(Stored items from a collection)
● ● ●

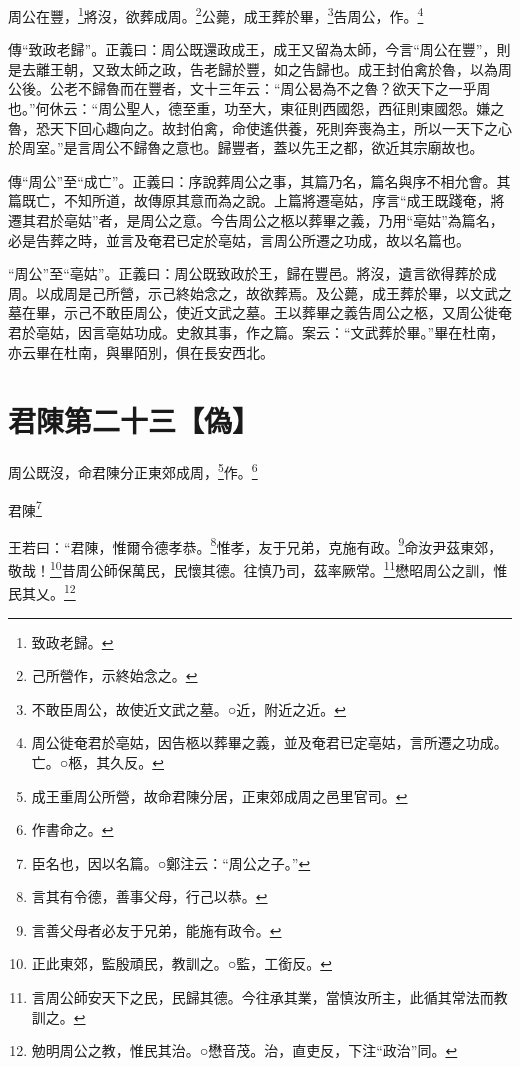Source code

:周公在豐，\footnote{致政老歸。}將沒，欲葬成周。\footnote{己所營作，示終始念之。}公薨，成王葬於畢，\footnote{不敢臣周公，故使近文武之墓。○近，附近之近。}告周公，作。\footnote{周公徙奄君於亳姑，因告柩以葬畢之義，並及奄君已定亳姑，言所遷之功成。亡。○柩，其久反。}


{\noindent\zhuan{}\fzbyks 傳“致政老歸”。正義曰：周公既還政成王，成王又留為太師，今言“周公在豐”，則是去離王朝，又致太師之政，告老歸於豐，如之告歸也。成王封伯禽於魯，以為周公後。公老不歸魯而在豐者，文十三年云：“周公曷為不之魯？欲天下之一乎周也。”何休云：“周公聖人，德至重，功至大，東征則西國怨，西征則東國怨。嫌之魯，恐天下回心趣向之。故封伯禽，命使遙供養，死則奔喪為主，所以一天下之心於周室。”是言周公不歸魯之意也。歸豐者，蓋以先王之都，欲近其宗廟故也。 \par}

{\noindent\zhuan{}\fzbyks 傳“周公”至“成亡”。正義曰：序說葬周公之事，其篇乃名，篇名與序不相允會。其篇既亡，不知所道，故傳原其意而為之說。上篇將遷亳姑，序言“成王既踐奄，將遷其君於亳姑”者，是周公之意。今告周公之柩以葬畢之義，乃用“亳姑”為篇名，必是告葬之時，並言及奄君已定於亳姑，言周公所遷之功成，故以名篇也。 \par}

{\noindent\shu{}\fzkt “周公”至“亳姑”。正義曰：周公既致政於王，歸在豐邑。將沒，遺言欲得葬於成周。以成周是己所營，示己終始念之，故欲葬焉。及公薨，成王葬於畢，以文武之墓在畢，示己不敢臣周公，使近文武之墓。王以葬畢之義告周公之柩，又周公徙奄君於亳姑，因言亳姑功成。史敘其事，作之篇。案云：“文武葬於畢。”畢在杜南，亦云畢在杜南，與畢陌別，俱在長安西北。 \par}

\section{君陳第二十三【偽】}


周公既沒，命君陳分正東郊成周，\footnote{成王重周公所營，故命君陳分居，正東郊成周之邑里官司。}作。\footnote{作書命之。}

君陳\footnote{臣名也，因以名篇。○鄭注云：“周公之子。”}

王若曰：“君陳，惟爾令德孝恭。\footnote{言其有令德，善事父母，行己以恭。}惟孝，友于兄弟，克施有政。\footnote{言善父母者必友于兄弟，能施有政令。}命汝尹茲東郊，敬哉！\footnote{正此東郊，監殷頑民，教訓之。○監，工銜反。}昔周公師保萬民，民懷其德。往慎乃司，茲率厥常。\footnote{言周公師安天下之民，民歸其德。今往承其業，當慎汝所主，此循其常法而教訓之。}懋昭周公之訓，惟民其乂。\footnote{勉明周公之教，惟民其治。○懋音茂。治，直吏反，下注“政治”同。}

● ● ●

TASK STATEMENT = Omit every image. Quote each record exactly.

RESULT BELOW =
Source code

:周公在豐，\footnote{致政老歸。}將沒，欲葬成周。\footnote{己所營作，示終始念之。}公薨，成王葬於畢，\footnote{不敢臣周公，故使近文武之墓。○近，附近之近。}告周公，作。\footnote{周公徙奄君於亳姑，因告柩以葬畢之義，並及奄君已定亳姑，言所遷之功成。亡。○柩，其久反。}


{\noindent\zhuan{}\fzbyks 傳“致政老歸”。正義曰：周公既還政成王，成王又留為太師，今言“周公在豐”，則是去離王朝，又致太師之政，告老歸於豐，如之告歸也。成王封伯禽於魯，以為周公後。公老不歸魯而在豐者，文十三年云：“周公曷為不之魯？欲天下之一乎周也。”何休云：“周公聖人，德至重，功至大，東征則西國怨，西征則東國怨。嫌之魯，恐天下回心趣向之。故封伯禽，命使遙供養，死則奔喪為主，所以一天下之心於周室。”是言周公不歸魯之意也。歸豐者，蓋以先王之都，欲近其宗廟故也。 \par}

{\noindent\zhuan{}\fzbyks 傳“周公”至“成亡”。正義曰：序說葬周公之事，其篇乃名，篇名與序不相允會。其篇既亡，不知所道，故傳原其意而為之說。上篇將遷亳姑，序言“成王既踐奄，將遷其君於亳姑”者，是周公之意。今告周公之柩以葬畢之義，乃用“亳姑”為篇名，必是告葬之時，並言及奄君已定於亳姑，言周公所遷之功成，故以名篇也。 \par}

{\noindent\shu{}\fzkt “周公”至“亳姑”。正義曰：周公既致政於王，歸在豐邑。將沒，遺言欲得葬於成周。以成周是己所營，示己終始念之，故欲葬焉。及公薨，成王葬於畢，以文武之墓在畢，示己不敢臣周公，使近文武之墓。王以葬畢之義告周公之柩，又周公徙奄君於亳姑，因言亳姑功成。史敘其事，作之篇。案云：“文武葬於畢。”畢在杜南，亦云畢在杜南，與畢陌別，俱在長安西北。 \par}

\section{君陳第二十三【偽】}


周公既沒，命君陳分正東郊成周，\footnote{成王重周公所營，故命君陳分居，正東郊成周之邑里官司。}作。\footnote{作書命之。}

君陳\footnote{臣名也，因以名篇。○鄭注云：“周公之子。”}

王若曰：“君陳，惟爾令德孝恭。\footnote{言其有令德，善事父母，行己以恭。}惟孝，友于兄弟，克施有政。\footnote{言善父母者必友于兄弟，能施有政令。}命汝尹茲東郊，敬哉！\footnote{正此東郊，監殷頑民，教訓之。○監，工銜反。}昔周公師保萬民，民懷其德。往慎乃司，茲率厥常。\footnote{言周公師安天下之民，民歸其德。今往承其業，當慎汝所主，此循其常法而教訓之。}懋昭周公之訓，惟民其乂。\footnote{勉明周公之教，惟民其治。○懋音茂。治，直吏反，下注“政治”同。}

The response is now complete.